I recently read a Norton pre-print book by Thomas S. Mullaney, a History Professor at Stanford University, called How We Disappear . As a person very involved in digital storage and long-term digital preservation, I found it a very interesting read.

I read most of the book while I was on a personal journey with my cousin in April to bring lots of family history stuff, after my mom died last October (my dad died in 2001), in a rented truck, from Sioux Falls, South Dakota to California, where now I live. Considering the topic of Dr. Mullaney’s book, it was a very appropriate topic.

Dr. Mullaney reflects on the deaths of his own parents and how human lives disappear, and the efforts people take to try to capture their family history and create meaning from what is left behind. In his book he ranges from discussing Claude Shannon’s information theory that enabled modern digital communication to discussing how he took a forensic approach to going through his dad’s office after he died to put all of his things into perspective, and the family secrets he unveiled in the process of doing so.

As Mallaney said, Shannon’s “information” could be anything from a string of random digits to a love letter. Shannon introduced the concept of entropy into information science from Physics. He sought to quantify the uncertainty, or randomness, of a message. Shannon’s information though, in order to last, must be maintained, because the natural order of the universe is for disorder to increase over time.

Mullaney says that, “Information is, quite simply, any set of entities, physical or conceptual, that have been put in formation for the purposes of forging, preserving, and disseminating meaning; and it’s also the abstract entity thus forged, preserved, and disseminated. It is both the arrangement of elements that makes storage and transmission possible, and the thing thus stored or transmitted.”

He goes on to state the rather profound insight that, “Life is the effort to sustain both our fragile, far-from-equilibrium lives and our far-from-equilibrium meanings—to keep these informations aloft, fighting against their tendencies to sink back to original states of disorder and arbitrariness.”
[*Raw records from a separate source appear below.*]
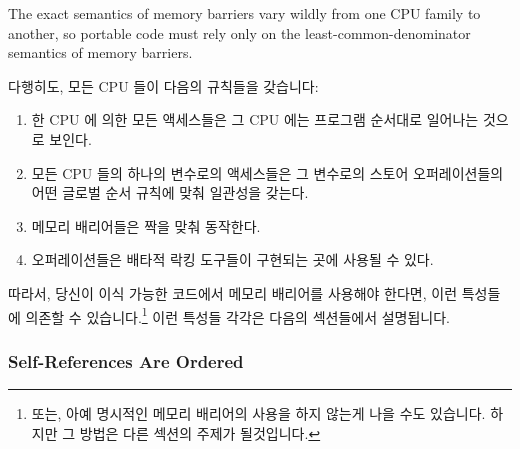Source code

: The exact semantics of memory barriers vary wildly from one CPU family to
another, so portable code must rely only on the least-common-denominator
semantics of memory barriers.
\fi

다행히도, 모든 CPU 들이 다음의 규칙들을 갖습니다:
\begin{enumerate}
\item	한 CPU 에 의한 모든 액세스들은 그 CPU 에는 프로그램 순서대로 일어나는
	것으로 보인다.
\item	모든 CPU 들의 하나의 변수로의 액세스들은 그 변수로의 스토어
	오퍼레이션들의 어떤 글로벌 순서 규칙에 맞춰 일관성을 갖는다.
\item	메모리 배리어들은 짝을 맞춰 동작한다.
\item	오퍼레이션들은 배타적 락킹 도구들이 구현되는 곳에 사용될 수 있다.
\end{enumerate}

따라서, 당신이 이식 가능한 코드에서 메모리 배리어를 사용해야 한다면, 이런
특성들에 의존할 수 있습니다.\footnote{
	또는, 아예 명시적인 메모리 배리어의 사용을 하지 않는게 나을 수도
	있습니다.
	하지만 그 방법은 다른 섹션의 주제가 될것입니다.}
이런 특성들 각각은 다음의 섹션들에서 설명됩니다.

\subsubsection{Self-References Are Ordered}

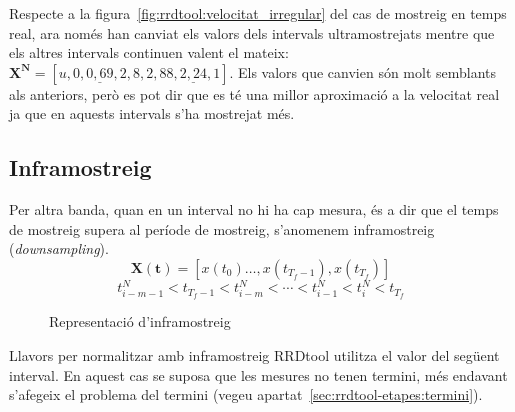 Respecte a la figura~\ref{fig:rrdtool:velocitat_irregular} del cas de mostreig en temps real, ara només han canviat els valors dels intervals ultramostrejats mentre que els altres intervals continuen valent el mateix: $\mathbf{X^N}=[u , 0 , \underline{0{,}69} , 2{,}8 , 2{,}88 , \underline{2{,}24} , 1]$. Els valors que canvien són molt semblants als anteriors, però es pot dir que es té una millor aproximació a la velocitat real ja que en aquests intervals s'ha mostrejat més.

\subsection{Inframostreig}

Per altra banda, quan en un interval no hi ha cap mesura, és a dir que el temps de mostreig supera al període de mostreig, s'anomenem inframostreig (\emph{downsampling}).
$$
\mathbf{X(t)}= [x(t_0)\ldots,x(t_{T_f-1}),x(t_{T_f})]
$$
$$
t^N_{i-m-1} < t_{T_f-1} < t^N_{i-m} < \cdots < t^N_{i-1} < t^N_i < t_{T_f}
$$ 

\begin{figure}[tbp]
  \centering
  \caption{Representació d'inframostreig}
  \label{fig:rrdtool-etapes:inframostreig}
\end{figure}


Llavors per normalitzar amb inframostreig RRDtool utilitza el valor del següent interval. En aquest cas se suposa que les mesures no tenen termini, més endavant s'afegeix el problema del termini (vegeu apartat~\ref{sec:rrdtool-etapes:termini}).


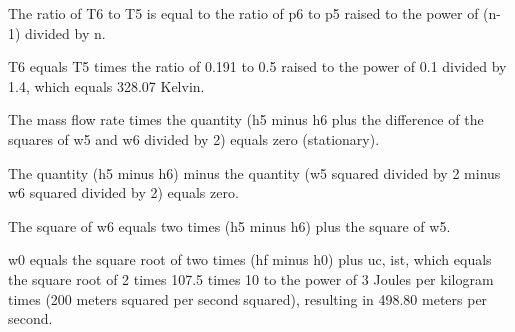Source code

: The ratio of T6 to T5 is equal to the ratio of p6 to p5 raised to the power of (n-1) divided by n.

T6 equals T5 times the ratio of 0.191 to 0.5 raised to the power of 0.1 divided by 1.4, which equals 328.07 Kelvin.

The mass flow rate times the quantity (h5 minus h6 plus the difference of the squares of w5 and w6 divided by 2) equals zero (stationary).

The quantity (h5 minus h6) minus the quantity (w5 squared divided by 2 minus w6 squared divided by 2) equals zero.

The square of w6 equals two times (h5 minus h6) plus the square of w5.

w0 equals the square root of two times (hf minus h0) plus uc, ist, which equals the square root of 2 times 107.5 times 10 to the power of 3 Joules per kilogram times (200 meters squared per second squared), resulting in 498.80 meters per second.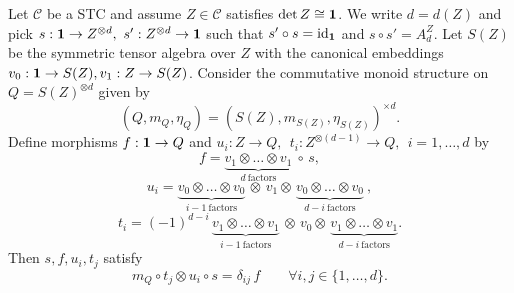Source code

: \documentclass[12pt]{article}
\theoremstyle{definition}
\theoremstyle{definition}
\theoremstyle{remark}
\def\2#1{{\mathcal #1}}
\def\1#1{{\bf #1}}
\newcommand{\mcirc}{\circ}
\newcommand{\rarr}{\rightarrow}
\def\id{\mathrm{id}}
\begin{document}
\blemma \label{lem-det}
Let $\2C$ be a STC and assume $Z\in\2C$ satisfies $\det Z\cong\11$. We write $d=d(Z)$ and pick 
$s: \11\rarr Z^{\otimes d},\ s': Z^{\otimes d}\rarr\11$ such that $s'\circ s=\id_\11$ and
$s\circ s'=A_d^Z$. Let $S(Z)$ be the symmetric tensor algebra over $Z$ with the canonical 
embeddings $v_0:\11\rarr S(Z), v_1: Z\rarr S(Z)$.   
Consider the commutative monoid structure on $Q=S(Z)^{\otimes d}$ given by 
\[ (Q,m_Q,\eta_Q) = (S(Z),m_{S(Z)},\eta_{S(Z)})^{\times d}. \]
Define morphisms $f: \11\rarr Q$ and 
$u_i: Z\rarr Q,\ \ t_i: Z^{\otimes (d-1)}\rarr Q,\ \ i=1,\ldots,d$ by
\[ f= \underbrace{v_1\otimes \ldots\otimes v_1}_{d\ {\scriptstyle\mbox{factors}}}\ \circ\,s, \]
\[ u_i=\underbrace{v_0\otimes\ldots\otimes v_0}_{i-1\ {\scriptstyle \mbox{factors}}}\,\otimes\, v_1
   \otimes\,\underbrace{v_0\otimes\ldots\otimes v_0}_{d-i\ {\scriptstyle \mbox{factors}}}\ ,
\]
\[ t_i= (-1)^{d-i}\, \underbrace{v_1\otimes\ldots\otimes v_1}_{i-1\ {\scriptstyle \mbox{factors}}}  
  \,\otimes\, v_0 \otimes\,\underbrace{v_1\otimes\ldots\otimes v_1}_{d-i\ 
   {\scriptstyle \mbox{factors}}}. 
\]
Then $s,f,u_i,t_j$ satisfy
\begin{equation} \label{e-tu}
   m_Q\mcirc t_j\otimes u_i\mcirc s=\delta_{ij}\,f \quad\quad\forall i,j\in\{1,\ldots,d\}.
\end{equation}
\elemma
\end{document}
We only have to look around us to see that even though the universe is tending toward disorder, it appears to be getting more complex at the same time. In our personal and human history things don’t get simpler over time. Perhaps because he is a historian, Dr. Mullaney points out that, as old bonds are broken, new bonds are formed. As things unravel, “…so too are they raveling anew into other formations.” These new formations are much more likely to occur than for things to turn into a formless goop.

Thus, the complexity of our personal histories as well as those of our societies and even our planet is the consequence of dealing with the forces of disorder and the creation of greater complexity. He points out that the emergence of life lead to the creation of local order and the efforts to sustain life. Life in particular appears to have an agenda to create greater complexity over time.

We create information in the course of living and this information will decay if it isn’t maintained. It is important to remember where we came from, what we did, and why we matter, and if we don’t do this, we will all disappear.